The two areas in which tech companies face major regulatory scrutiny are antitrust law and data privacy. These are generally thought of as different worlds subject to different legal processes; that was, at least, the position of Meta in its defense against a 2019 investigation by the German “Bundeskartellamt” competition agency.
Meta has now lost that case in the EU’s highest court, opening the door for other antitrust investigations in the bloc to incorporate data privacy violations and frame them as part of a systemic abuse of market position. The Court of Justice of the European Union (CJEU) said that antitrust regulators are required to take into consideration any extant investigations or decisions made by more direct regulatory authorities on data privacy issues, but that they were not strictly limited in examining conduct that falls outside the usual bounds of competition law.
Antitrust law decision creates stronger ties between competition law and GDPR
The case stems from a 2019 order by the German antitrust authority to Meta, requiring the company to cease collecting user data in the country without consent.
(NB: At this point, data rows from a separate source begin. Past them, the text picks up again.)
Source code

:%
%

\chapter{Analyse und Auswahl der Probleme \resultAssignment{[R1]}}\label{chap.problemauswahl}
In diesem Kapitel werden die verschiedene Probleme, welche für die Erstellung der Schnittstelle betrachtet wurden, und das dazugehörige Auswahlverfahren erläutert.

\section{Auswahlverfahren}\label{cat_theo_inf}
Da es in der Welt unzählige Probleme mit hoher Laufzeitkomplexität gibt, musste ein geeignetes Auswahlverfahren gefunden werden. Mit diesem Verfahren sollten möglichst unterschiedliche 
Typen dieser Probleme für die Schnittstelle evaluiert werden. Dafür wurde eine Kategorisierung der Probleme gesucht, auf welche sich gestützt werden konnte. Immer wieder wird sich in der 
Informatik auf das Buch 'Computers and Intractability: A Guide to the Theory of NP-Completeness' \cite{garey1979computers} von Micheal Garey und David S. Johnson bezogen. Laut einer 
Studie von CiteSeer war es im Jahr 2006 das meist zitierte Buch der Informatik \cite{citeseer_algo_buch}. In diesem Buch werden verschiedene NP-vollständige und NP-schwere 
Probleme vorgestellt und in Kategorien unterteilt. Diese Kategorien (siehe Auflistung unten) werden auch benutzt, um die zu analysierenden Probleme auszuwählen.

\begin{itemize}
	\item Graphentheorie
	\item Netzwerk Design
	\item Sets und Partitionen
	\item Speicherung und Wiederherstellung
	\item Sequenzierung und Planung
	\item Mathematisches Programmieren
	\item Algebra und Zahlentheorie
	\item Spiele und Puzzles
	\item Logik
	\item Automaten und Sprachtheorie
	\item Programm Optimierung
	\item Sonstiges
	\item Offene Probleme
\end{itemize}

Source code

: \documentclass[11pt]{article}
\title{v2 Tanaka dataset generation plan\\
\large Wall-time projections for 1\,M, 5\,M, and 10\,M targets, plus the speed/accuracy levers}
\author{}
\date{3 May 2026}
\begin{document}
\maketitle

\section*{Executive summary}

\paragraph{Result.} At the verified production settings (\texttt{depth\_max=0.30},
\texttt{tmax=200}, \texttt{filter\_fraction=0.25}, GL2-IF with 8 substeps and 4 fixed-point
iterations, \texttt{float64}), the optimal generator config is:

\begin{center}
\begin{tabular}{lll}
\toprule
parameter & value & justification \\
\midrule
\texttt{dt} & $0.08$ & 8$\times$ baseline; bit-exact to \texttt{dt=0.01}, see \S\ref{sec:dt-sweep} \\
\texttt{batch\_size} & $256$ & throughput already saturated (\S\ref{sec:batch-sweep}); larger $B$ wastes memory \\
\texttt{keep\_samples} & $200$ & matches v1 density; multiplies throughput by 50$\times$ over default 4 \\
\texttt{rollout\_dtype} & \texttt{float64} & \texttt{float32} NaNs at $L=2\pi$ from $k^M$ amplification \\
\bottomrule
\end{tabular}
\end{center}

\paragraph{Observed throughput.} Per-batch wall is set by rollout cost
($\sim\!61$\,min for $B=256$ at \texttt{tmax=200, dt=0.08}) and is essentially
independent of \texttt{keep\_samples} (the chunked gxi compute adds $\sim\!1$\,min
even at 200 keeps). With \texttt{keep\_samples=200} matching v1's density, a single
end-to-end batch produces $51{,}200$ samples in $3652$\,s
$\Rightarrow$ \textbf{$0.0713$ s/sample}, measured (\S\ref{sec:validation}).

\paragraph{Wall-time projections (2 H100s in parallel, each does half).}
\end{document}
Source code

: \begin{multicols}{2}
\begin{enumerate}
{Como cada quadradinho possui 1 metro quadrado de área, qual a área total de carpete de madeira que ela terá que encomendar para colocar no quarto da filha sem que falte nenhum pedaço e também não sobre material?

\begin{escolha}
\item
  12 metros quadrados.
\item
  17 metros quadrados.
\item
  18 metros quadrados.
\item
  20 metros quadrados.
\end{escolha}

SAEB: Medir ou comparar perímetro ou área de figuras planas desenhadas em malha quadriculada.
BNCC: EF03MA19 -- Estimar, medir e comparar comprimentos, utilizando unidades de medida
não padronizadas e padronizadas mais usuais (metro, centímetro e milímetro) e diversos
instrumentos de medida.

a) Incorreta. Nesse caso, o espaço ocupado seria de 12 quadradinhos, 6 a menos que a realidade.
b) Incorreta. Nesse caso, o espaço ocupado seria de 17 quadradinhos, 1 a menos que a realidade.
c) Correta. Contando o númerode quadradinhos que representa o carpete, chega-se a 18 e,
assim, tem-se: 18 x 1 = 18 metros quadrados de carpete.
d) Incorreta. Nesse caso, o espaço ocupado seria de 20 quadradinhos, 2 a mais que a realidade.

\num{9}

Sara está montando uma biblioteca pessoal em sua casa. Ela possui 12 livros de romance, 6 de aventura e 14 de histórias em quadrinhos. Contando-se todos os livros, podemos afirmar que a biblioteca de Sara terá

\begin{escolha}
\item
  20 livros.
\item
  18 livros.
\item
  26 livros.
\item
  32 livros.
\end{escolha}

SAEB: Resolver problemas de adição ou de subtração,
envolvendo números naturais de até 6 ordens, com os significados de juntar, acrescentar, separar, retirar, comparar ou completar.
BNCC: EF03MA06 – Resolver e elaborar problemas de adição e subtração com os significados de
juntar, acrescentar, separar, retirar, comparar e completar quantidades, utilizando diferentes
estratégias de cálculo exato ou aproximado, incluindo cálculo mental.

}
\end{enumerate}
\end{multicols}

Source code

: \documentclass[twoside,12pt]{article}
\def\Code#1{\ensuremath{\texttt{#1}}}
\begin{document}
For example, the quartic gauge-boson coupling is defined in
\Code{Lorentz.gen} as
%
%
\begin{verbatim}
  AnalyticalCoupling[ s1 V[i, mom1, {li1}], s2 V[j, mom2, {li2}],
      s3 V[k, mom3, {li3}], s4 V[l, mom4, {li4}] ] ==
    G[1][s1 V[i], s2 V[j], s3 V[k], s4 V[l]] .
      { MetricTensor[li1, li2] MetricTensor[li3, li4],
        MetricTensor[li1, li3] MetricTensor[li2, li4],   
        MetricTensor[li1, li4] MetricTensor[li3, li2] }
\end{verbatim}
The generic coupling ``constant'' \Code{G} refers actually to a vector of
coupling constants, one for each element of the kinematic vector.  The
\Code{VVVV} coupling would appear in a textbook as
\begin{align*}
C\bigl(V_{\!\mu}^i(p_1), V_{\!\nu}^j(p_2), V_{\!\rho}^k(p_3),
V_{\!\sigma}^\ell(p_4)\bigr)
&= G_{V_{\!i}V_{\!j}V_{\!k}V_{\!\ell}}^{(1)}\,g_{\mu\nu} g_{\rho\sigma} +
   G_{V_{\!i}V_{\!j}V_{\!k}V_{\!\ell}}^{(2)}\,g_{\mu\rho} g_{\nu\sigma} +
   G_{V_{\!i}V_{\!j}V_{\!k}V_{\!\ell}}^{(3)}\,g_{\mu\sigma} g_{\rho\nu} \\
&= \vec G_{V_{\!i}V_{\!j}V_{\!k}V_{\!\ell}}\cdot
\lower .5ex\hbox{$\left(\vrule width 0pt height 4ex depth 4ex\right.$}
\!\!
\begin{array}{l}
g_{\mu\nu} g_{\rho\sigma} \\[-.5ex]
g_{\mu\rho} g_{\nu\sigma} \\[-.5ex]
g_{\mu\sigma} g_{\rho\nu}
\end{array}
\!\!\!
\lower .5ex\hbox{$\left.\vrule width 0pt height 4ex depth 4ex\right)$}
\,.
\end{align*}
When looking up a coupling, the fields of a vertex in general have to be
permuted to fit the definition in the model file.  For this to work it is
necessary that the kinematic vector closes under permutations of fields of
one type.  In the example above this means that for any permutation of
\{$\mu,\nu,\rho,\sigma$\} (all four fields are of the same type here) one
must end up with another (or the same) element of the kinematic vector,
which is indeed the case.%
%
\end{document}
That’s not an unusual occurrence for Meta, which has been fined or restricted numerous times throughout the EU in recent years. However, those actions are usually undertaken by data protection authorities directly responsible for investigating GDPR violations. What was unusual here was a competition authority using antitrust law to directly regulate an issue involving personal data collection.
Meta challenged the order on the grounds that the German authority had overstepped its bounds. The case went to the CJEU, where judges found in the German regulators’ favor. The court took the side of regulators in viewing the use of consumer personal data by “very large” internet companies as a potential abuse of antitrust law, establishing a firm legal precedent that had not previously existed.
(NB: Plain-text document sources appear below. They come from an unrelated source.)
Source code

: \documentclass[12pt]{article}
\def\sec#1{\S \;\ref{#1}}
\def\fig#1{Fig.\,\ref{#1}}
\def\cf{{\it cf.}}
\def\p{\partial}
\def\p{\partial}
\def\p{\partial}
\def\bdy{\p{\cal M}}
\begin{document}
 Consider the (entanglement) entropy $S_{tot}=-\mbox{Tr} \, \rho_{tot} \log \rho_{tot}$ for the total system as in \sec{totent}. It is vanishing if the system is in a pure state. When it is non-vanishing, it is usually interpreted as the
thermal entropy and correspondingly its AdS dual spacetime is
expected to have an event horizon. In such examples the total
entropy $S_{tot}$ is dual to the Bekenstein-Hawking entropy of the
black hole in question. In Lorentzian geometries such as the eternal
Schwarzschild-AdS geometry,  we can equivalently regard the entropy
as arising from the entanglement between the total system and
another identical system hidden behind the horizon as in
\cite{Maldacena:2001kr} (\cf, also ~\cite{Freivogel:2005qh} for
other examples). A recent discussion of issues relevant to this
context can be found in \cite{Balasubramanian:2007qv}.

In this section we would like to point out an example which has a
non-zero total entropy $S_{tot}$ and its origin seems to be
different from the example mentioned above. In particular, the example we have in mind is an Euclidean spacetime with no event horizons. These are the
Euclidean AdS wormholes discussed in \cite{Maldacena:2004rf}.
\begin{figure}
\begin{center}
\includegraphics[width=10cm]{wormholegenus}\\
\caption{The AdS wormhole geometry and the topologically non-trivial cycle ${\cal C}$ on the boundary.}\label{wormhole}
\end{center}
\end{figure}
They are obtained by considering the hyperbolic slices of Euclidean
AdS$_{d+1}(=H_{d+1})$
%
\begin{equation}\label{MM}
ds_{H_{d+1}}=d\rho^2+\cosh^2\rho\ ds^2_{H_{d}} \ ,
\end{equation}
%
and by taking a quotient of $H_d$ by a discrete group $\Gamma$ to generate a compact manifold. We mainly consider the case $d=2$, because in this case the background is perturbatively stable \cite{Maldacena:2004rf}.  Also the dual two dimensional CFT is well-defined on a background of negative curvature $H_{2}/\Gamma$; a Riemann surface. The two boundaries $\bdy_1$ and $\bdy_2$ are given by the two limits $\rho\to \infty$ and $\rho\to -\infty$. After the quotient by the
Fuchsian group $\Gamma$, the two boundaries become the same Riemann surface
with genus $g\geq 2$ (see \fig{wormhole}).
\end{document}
In terms of impact on Meta, the antitrust law ruling may further crimp its ability to gather data for targeted advertising within the bloc. Meta is already struggling with the ability to ship EU data overseas to its servers in the US, with rulings and complaints flowing from the Schrems II case also going against it. Now it may have to retool its services to obtain even more explicit permission from users to collect the personal data it uses to fuel its massive advertising network.
The original complaint was about the scope of data collection amidst Meta’s breadth of services (such as Facebook, WhatsApp, and Instagram). It alleged that Meta (then Facebook) was not only combining data from all of these different services without proper user consent, but that it was also intermingling it with third party apps and data sources. The initial ruling ordered Facebook to stop combining data in this way. Antitrust law was invoked as the regulator argued that some of these services are too large to reasonably avoid using in many sets of circumstances, and that consumers were being unfairly pressured into either handing over extensive personal data or being locked out of this digital ecosystem.
Large digital platforms in EU facing major rule changes in 2023
This precedent does not just apply to Meta; other major platforms, such as Twitter and TikTok, and other major retailers and affiliate marketers that gather comparable data for targeted advertising, such as Amazon and Google, will also likely have to make similar tweaks to consent processes and keep EU antitrust law in mind when making data-handling decisions.
Regardless of how the CJEU ruling ends up playing out as a legal precedent, big tech companies and major online retailers are about to be subject to new antitrust laws when the Digital Markets Act takes effect later this year. Passed in September of last year, the new law goes into force on November 1. The new rules assign a special “gatekeeper” status to online platforms of a certain size, applicable to companies that have an “entrenched and durable position” in the EU market and that have annual turnover of at least €7.5 billion within the bloc. Gatekeeper status will be assigned by the European Commission, and companies will have two months after reaching the applicable thresholds if they want to contest the status.